I write separately to acknowledge the plight Libyans face due to widespread warfare and

oppression inflicted by various militias across Africa and specifically in Libya. There is no

question that tribal-affiliated Libyans, like Nayed and her siblings and children, endure hardships

because of the deadly nature of identity politics in Libya. Her sister successfully sought asylum

based on the same hardships Nayed alleges, emphasizing the legitimacy of Nayed’s fear. But we

are governed by precedent that does not allow us to grant relief in this instance:            Nayed

unfortunately faced a steeper uphill battle than her sister, as her sister’s application was approved

outside of the court system.

       And substantively, the instances of violence against Zintanis were temporally closer to her

sister’s application. Our hands are tied by the fact the IJ and BIA here did not find her sister’s

grant of asylum to be dispositive on account of these differences.
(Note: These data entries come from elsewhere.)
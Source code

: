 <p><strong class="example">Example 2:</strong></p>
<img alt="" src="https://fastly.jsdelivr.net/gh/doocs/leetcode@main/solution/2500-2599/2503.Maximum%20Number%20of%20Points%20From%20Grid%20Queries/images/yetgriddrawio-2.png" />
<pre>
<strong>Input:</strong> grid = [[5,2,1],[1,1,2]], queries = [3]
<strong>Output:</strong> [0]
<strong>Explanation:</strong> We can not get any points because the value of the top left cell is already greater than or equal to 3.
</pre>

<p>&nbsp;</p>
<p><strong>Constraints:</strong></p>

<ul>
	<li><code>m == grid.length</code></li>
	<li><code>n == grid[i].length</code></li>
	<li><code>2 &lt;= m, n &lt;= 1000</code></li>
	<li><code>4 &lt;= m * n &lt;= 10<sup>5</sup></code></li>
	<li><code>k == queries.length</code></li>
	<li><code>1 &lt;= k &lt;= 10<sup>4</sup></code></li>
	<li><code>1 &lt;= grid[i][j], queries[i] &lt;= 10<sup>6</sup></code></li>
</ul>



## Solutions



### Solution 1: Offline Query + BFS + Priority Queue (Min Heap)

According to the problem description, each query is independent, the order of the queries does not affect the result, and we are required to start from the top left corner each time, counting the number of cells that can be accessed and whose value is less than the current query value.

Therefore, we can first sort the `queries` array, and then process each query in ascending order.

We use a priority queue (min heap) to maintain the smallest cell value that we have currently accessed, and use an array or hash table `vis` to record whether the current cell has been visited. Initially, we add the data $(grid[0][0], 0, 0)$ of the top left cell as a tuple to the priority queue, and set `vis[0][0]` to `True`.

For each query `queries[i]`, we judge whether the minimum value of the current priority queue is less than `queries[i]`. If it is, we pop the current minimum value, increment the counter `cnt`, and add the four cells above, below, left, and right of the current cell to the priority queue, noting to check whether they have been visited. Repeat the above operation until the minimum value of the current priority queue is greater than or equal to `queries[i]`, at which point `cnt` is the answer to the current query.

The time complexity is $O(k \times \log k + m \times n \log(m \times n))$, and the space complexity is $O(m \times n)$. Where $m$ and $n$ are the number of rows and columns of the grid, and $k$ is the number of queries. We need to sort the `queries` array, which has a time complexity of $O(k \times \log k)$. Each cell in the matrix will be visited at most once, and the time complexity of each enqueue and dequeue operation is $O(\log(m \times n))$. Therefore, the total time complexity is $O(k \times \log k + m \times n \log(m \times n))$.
Even where a petitioner presents

another legitimate view of the facts based on items in the record, and even if I may have adopted

that alternative view in the first instance, we cannot substitute the BIA’s factual findings with our

own. Yu v. Ashcroft, 364 F.3d 700, 703 (6th Cir. 2004); INS v. Elias-Zacarias, 502 U.S. 478, 483–

84 (1992).

       Absent an error of law and so long as the conclusions flowing from these conclusive

findings of fact do not compel a contrary result—as is the case here—we must deny the petition.